● Directions for this task
Please return the full listing word for word, leaving out any pictures.

*** Opening Data for this exercise ***

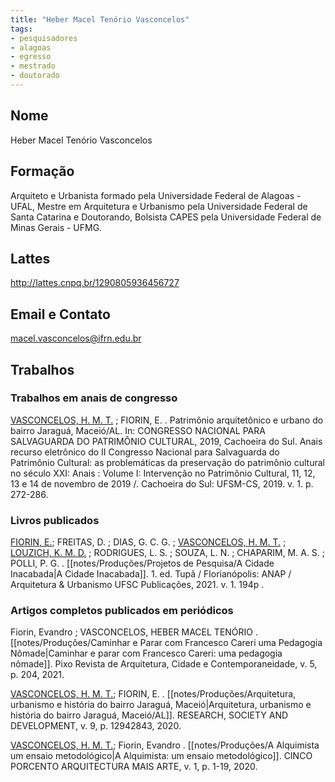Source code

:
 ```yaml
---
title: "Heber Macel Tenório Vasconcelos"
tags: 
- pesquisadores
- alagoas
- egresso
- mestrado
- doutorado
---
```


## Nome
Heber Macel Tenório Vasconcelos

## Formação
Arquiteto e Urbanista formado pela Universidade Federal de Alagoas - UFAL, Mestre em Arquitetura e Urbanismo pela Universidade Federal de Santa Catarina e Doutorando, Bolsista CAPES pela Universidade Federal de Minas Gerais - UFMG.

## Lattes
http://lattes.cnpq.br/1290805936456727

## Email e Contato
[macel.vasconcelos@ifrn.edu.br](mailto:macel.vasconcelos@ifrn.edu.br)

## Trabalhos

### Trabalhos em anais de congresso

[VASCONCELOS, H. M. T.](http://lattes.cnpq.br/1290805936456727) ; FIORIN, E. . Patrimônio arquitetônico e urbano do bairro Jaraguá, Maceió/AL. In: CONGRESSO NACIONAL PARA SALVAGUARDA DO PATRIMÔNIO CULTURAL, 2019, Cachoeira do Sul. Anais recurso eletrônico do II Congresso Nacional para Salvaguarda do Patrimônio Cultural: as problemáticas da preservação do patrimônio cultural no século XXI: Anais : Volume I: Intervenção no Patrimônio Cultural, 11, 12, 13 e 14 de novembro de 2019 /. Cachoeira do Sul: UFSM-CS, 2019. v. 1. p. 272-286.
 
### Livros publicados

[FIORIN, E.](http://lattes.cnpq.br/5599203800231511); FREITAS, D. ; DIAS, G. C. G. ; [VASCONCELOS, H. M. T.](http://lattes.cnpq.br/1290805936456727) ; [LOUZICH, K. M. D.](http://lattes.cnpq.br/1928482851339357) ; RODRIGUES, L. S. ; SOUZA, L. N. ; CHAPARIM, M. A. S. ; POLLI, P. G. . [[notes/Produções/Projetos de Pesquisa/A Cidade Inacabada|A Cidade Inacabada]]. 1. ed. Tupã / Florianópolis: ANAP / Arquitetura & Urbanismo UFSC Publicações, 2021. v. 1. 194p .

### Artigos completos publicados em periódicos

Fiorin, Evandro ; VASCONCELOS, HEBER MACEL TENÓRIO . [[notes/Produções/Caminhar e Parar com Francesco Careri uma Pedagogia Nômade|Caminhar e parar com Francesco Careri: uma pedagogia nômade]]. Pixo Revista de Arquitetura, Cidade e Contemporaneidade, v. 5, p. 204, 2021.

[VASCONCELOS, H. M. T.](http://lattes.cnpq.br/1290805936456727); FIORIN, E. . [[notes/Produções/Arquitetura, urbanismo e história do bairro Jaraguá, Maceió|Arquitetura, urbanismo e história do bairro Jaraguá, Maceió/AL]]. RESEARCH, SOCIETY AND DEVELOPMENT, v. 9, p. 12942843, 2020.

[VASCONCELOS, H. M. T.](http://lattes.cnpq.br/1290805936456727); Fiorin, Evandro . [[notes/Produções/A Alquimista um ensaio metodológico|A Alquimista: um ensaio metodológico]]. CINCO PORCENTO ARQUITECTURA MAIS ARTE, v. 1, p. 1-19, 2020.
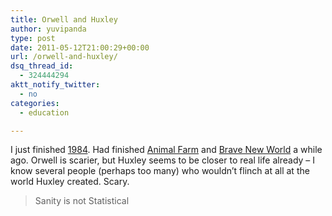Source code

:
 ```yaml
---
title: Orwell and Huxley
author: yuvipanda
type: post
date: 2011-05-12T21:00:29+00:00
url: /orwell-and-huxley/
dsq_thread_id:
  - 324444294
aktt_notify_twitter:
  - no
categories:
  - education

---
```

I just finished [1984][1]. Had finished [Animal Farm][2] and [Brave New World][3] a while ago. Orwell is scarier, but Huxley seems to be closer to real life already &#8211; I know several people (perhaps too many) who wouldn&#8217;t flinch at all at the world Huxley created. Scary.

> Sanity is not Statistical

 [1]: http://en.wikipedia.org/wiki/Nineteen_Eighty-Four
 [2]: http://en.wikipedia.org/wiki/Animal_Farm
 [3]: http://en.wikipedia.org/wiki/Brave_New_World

*** Closing Data for this exercise ***

● Solution to this task
Source code

:
 ```yaml
---
title: "Heber Macel Tenório Vasconcelos"
tags: 
- pesquisadores
- alagoas
- egresso
- mestrado
- doutorado
---
```


## Nome
Heber Macel Tenório Vasconcelos

## Formação
Arquiteto e Urbanista formado pela Universidade Federal de Alagoas - UFAL, Mestre em Arquitetura e Urbanismo pela Universidade Federal de Santa Catarina e Doutorando, Bolsista CAPES pela Universidade Federal de Minas Gerais - UFMG.

## Lattes
http://lattes.cnpq.br/1290805936456727

## Email e Contato
[macel.vasconcelos@ifrn.edu.br](mailto:macel.vasconcelos@ifrn.edu.br)

## Trabalhos

### Trabalhos em anais de congresso

[VASCONCELOS, H. M. T.](http://lattes.cnpq.br/1290805936456727) ; FIORIN, E. . Patrimônio arquitetônico e urbano do bairro Jaraguá, Maceió/AL. In: CONGRESSO NACIONAL PARA SALVAGUARDA DO PATRIMÔNIO CULTURAL, 2019, Cachoeira do Sul. Anais recurso eletrônico do II Congresso Nacional para Salvaguarda do Patrimônio Cultural: as problemáticas da preservação do patrimônio cultural no século XXI: Anais : Volume I: Intervenção no Patrimônio Cultural, 11, 12, 13 e 14 de novembro de 2019 /. Cachoeira do Sul: UFSM-CS, 2019. v. 1. p. 272-286.
 
### Livros publicados

[FIORIN, E.](http://lattes.cnpq.br/5599203800231511); FREITAS, D. ; DIAS, G. C. G. ; [VASCONCELOS, H. M. T.](http://lattes.cnpq.br/1290805936456727) ; [LOUZICH, K. M. D.](http://lattes.cnpq.br/1928482851339357) ; RODRIGUES, L. S. ; SOUZA, L. N. ; CHAPARIM, M. A. S. ; POLLI, P. G. . [[notes/Produções/Projetos de Pesquisa/A Cidade Inacabada|A Cidade Inacabada]]. 1. ed. Tupã / Florianópolis: ANAP / Arquitetura & Urbanismo UFSC Publicações, 2021. v. 1. 194p .

### Artigos completos publicados em periódicos

Fiorin, Evandro ; VASCONCELOS, HEBER MACEL TENÓRIO . [[notes/Produções/Caminhar e Parar com Francesco Careri uma Pedagogia Nômade|Caminhar e parar com Francesco Careri: uma pedagogia nômade]]. Pixo Revista de Arquitetura, Cidade e Contemporaneidade, v. 5, p. 204, 2021.

[VASCONCELOS, H. M. T.](http://lattes.cnpq.br/1290805936456727); FIORIN, E. . [[notes/Produções/Arquitetura, urbanismo e história do bairro Jaraguá, Maceió|Arquitetura, urbanismo e história do bairro Jaraguá, Maceió/AL]]. RESEARCH, SOCIETY AND DEVELOPMENT, v. 9, p. 12942843, 2020.

[VASCONCELOS, H. M. T.](http://lattes.cnpq.br/1290805936456727); Fiorin, Evandro . [[notes/Produções/A Alquimista um ensaio metodológico|A Alquimista: um ensaio metodológico]]. CINCO PORCENTO ARQUITECTURA MAIS ARTE, v. 1, p. 1-19, 2020.
Source code

:
 ```yaml
---
title: Orwell and Huxley
author: yuvipanda
type: post
date: 2011-05-12T21:00:29+00:00
url: /orwell-and-huxley/
dsq_thread_id:
  - 324444294
aktt_notify_twitter:
  - no
categories:
  - education

---
```

I just finished [1984][1]. Had finished [Animal Farm][2] and [Brave New World][3] a while ago. Orwell is scarier, but Huxley seems to be closer to real life already &#8211; I know several people (perhaps too many) who wouldn&#8217;t flinch at all at the world Huxley created. Scary.

> Sanity is not Statistical

 [1]: http://en.wikipedia.org/wiki/Nineteen_Eighty-Four
 [2]: http://en.wikipedia.org/wiki/Animal_Farm
 [3]: http://en.wikipedia.org/wiki/Brave_New_World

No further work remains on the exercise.